Nicolò Paganini affirme qu'en Suisse, où la démocratie directe prévaut, ce type de recommandations est néfaste: «Si nous avons l'impression que l’Etat décide pour nous du début à la fin de notre vie, nous sommes éduqués à débrancher notre cerveau.» Nicolò Paganini se sent stigmatisé: «Aujourd'hui déjà, on nous regarde de travers lorsque nous dégustons un verre de vin pendant un repas d'affaires.»
Le négociant en vins Philippe Schwander peste contre cet «alarmisme excessif». «Trop boire c'est dangereux, trop manger c'est dangereux. On peut aussi tomber malade en buvant trop de jus de concombre!» La Confédération ne mentionne ni interdictions ni restrictions, alors dans quelle mesure ses recommandations limitent-elles les décisions de Philippe Schwander? Selon lui, il est clair que la Suisse ne se contentera pas de recommandations, l’Office fédéral de la santé publique (OFSP) cherche clairement à étendre son influence. «Comme je le dis toujours: il faudra bientôt envoyer un fax à l’OFSP pour savoir si l’on a encore le droit de boire un verre.»
Les Suisses boivent moins de vin
Les débats autour de l'alimentation sont monnaie courante en Suisse. Les amateurs de viande s'offusquent des saucisses végétariennes, et les cantines cantonales déclenchent souvent de petites polémiques avec leurs journées sans viande. Mais les inquiétudes des amateurs de vin sont fondées: le secteur viticole suisse est en crise depuis des années. La consommation par habitant a chuté de 8% par rapport à 2024, surtout pour les vins suisses. En parallèle, la pression des importations avec des prix plus compétitifs s'accentue.
C'est pourquoi le conseiller aux Etats socialiste Pierre-Yves Maillard a déposé une motion qui sera débattue ce jeudi. Il demande au Conseil fédéral de mettre en place des mesures de soutien à court terme, par exemple via des réserves de crédit. La Confédération s'inquiète aussi pour les viticulteurs suisses. Mais concilier avec subtilité la prévention sanitaire et le soutien à la production viticole nationale est une prouesse d'équilibriste qui n'est pas à la portée de tous.
Inquiet du déclin de la consommation de vin, le ministre de l'Economie, Guy Parmelin, lui-même viticulteur de formation, a déclaré cet été qu'on ne peut forcer les gens à boire s'ils n'en ont pas envie. «Même si je souhaiterais qu'ils boivent davantage, comment pouvons-nous relancer la consommation, surtout de vins suisses?», a-t-il demandé.

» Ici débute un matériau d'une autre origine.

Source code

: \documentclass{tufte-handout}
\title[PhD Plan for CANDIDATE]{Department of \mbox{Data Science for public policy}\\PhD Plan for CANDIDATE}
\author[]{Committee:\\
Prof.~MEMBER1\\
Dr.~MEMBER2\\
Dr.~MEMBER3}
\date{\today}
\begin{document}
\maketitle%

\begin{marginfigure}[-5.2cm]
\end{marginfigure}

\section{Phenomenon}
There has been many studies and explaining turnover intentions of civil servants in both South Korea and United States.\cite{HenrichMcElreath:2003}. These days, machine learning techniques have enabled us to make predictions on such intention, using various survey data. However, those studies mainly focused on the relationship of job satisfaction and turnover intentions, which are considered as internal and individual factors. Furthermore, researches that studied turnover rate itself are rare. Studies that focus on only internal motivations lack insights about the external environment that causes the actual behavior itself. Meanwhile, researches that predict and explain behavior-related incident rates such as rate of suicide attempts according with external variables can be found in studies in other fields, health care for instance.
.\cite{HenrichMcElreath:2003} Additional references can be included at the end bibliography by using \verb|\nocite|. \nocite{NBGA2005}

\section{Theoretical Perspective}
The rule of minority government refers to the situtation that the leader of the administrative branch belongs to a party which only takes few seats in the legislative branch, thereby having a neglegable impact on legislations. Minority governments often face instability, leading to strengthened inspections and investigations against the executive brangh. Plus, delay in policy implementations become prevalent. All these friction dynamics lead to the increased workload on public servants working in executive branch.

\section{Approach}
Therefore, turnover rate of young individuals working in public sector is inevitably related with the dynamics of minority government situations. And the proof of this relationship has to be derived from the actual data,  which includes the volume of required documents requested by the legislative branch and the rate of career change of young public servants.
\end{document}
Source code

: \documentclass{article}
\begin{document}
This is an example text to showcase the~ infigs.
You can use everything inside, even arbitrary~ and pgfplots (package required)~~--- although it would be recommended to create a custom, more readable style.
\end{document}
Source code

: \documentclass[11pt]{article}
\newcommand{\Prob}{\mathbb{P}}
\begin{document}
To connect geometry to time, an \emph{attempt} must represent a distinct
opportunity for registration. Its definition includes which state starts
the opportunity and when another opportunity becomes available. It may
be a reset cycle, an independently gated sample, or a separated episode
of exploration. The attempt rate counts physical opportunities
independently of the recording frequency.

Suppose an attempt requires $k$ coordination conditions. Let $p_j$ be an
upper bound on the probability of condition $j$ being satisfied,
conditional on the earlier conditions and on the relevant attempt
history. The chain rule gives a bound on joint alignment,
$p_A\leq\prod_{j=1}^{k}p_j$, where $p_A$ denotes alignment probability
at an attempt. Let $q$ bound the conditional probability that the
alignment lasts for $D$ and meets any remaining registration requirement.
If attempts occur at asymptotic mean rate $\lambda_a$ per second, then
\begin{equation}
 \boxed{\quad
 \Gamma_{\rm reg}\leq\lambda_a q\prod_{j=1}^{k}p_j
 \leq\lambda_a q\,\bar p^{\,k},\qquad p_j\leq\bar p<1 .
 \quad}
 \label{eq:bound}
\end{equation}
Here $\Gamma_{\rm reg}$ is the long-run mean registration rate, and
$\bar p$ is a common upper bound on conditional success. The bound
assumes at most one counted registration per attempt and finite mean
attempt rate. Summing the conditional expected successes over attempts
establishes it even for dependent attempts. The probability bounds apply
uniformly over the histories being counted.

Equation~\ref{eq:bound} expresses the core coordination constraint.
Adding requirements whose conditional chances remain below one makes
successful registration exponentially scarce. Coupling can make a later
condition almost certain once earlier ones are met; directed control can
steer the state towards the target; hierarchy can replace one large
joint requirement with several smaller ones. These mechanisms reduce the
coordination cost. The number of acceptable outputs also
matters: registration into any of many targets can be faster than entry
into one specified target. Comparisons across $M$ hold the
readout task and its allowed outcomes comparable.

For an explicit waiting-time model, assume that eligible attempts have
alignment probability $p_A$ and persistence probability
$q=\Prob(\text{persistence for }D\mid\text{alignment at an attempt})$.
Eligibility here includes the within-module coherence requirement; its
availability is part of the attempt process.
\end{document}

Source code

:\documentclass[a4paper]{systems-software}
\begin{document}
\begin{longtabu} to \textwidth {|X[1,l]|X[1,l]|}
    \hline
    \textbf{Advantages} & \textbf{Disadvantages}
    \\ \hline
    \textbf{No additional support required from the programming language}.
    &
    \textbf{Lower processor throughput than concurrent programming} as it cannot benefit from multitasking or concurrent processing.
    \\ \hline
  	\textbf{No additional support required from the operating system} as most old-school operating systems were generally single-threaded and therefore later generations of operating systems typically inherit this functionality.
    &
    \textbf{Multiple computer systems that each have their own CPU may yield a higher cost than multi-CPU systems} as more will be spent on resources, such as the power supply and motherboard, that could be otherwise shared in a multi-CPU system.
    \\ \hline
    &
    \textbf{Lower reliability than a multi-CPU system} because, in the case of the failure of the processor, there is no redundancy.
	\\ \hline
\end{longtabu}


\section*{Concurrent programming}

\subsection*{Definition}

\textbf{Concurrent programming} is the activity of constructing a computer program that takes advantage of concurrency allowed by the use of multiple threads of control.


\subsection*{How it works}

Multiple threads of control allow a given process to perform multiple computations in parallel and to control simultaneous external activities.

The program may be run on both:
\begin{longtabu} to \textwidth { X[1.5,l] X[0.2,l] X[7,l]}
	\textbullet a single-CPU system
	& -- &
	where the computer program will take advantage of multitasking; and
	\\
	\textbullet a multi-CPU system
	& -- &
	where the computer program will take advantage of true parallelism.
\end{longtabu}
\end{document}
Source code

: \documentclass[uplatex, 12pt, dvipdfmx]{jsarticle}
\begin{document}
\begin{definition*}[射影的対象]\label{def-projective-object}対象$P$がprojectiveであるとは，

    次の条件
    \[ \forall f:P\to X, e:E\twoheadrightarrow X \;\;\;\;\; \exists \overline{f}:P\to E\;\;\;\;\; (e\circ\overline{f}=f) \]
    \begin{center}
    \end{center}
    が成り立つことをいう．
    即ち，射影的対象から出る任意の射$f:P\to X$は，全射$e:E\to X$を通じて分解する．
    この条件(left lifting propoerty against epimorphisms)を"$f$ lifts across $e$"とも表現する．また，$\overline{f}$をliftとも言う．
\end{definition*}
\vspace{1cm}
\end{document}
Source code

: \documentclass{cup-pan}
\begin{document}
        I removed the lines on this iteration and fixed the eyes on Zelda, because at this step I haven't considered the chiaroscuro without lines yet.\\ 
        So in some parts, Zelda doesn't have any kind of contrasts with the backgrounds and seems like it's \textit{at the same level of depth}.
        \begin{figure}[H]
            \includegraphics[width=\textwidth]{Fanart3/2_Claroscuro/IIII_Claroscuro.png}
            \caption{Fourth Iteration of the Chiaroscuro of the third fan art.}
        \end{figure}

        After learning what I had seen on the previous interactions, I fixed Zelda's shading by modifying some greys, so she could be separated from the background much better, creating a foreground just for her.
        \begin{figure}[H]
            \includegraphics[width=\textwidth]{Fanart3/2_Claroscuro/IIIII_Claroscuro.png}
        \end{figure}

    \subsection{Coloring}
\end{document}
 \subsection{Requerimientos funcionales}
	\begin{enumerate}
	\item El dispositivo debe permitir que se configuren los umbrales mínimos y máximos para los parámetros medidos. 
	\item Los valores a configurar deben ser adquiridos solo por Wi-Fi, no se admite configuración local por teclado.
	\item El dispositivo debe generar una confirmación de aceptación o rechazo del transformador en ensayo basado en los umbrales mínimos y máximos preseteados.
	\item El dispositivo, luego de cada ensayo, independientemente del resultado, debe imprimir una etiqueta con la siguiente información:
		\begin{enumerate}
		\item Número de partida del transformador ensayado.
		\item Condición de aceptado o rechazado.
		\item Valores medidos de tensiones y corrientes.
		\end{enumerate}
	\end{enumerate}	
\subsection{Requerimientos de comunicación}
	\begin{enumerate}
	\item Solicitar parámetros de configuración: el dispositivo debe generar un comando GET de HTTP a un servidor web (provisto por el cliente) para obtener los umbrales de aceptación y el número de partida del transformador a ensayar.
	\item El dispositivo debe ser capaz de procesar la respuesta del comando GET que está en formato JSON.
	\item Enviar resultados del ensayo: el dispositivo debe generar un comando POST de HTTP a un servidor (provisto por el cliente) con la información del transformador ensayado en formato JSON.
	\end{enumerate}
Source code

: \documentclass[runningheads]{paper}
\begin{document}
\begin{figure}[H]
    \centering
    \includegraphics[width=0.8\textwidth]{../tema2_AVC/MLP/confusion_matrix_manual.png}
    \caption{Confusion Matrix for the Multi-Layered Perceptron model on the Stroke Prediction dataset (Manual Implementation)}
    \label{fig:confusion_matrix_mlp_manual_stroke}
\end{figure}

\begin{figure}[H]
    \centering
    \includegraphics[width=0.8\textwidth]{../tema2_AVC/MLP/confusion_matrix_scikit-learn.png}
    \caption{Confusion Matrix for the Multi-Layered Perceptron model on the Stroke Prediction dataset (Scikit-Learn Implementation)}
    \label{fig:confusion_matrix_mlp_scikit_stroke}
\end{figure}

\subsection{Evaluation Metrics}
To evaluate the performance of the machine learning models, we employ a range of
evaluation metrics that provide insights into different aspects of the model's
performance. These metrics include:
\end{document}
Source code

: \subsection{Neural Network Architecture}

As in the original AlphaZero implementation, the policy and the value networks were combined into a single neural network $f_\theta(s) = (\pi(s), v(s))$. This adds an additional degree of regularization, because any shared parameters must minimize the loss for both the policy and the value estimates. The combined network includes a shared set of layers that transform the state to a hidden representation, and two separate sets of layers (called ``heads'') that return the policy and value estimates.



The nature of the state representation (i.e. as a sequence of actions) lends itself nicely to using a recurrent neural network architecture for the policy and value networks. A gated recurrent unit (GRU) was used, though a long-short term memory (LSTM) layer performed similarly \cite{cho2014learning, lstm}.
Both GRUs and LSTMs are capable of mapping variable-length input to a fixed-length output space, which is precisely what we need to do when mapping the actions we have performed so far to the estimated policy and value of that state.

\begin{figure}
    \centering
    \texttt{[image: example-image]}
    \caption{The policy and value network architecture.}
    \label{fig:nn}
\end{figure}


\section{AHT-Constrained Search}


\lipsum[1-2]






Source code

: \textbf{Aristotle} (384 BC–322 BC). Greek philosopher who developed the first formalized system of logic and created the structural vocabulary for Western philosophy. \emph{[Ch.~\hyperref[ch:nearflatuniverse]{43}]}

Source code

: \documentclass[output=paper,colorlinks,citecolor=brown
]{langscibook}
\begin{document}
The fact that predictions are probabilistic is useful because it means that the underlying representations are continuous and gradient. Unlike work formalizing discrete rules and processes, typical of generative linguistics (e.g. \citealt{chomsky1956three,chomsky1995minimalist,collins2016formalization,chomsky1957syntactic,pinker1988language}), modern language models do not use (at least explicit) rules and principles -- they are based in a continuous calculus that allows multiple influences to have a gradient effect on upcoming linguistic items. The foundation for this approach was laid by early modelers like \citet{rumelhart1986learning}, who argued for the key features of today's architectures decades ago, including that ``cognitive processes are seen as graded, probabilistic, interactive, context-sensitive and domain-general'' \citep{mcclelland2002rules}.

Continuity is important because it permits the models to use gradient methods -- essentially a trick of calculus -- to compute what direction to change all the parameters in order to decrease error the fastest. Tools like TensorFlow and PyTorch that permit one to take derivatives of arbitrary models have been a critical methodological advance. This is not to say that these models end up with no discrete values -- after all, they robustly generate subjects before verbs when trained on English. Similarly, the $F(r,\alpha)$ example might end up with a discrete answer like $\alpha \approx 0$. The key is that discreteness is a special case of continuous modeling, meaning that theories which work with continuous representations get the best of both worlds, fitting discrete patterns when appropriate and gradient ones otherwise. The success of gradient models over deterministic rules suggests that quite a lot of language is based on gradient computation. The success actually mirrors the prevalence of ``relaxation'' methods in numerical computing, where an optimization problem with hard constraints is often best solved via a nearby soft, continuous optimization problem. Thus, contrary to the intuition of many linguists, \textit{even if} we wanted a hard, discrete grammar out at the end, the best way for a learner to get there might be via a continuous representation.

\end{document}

Cette déclaration a fait polémique. «L’OFSP et les cantons investissent beaucoup d’argent et de ressources pour s’assurer que les jeunes ne boivent pas d’alcool et que les adultes en consomment moins», a réagi la conseillère nationale des Verts-e-s Manuela Weichelt. Et voilà qu’un conseiller fédéral d’un autre département débarque et appelle à boire plus de vin. Le débat au Parlement sur la proposition relative au vin suisse aujourd'hui sera certainement houleux.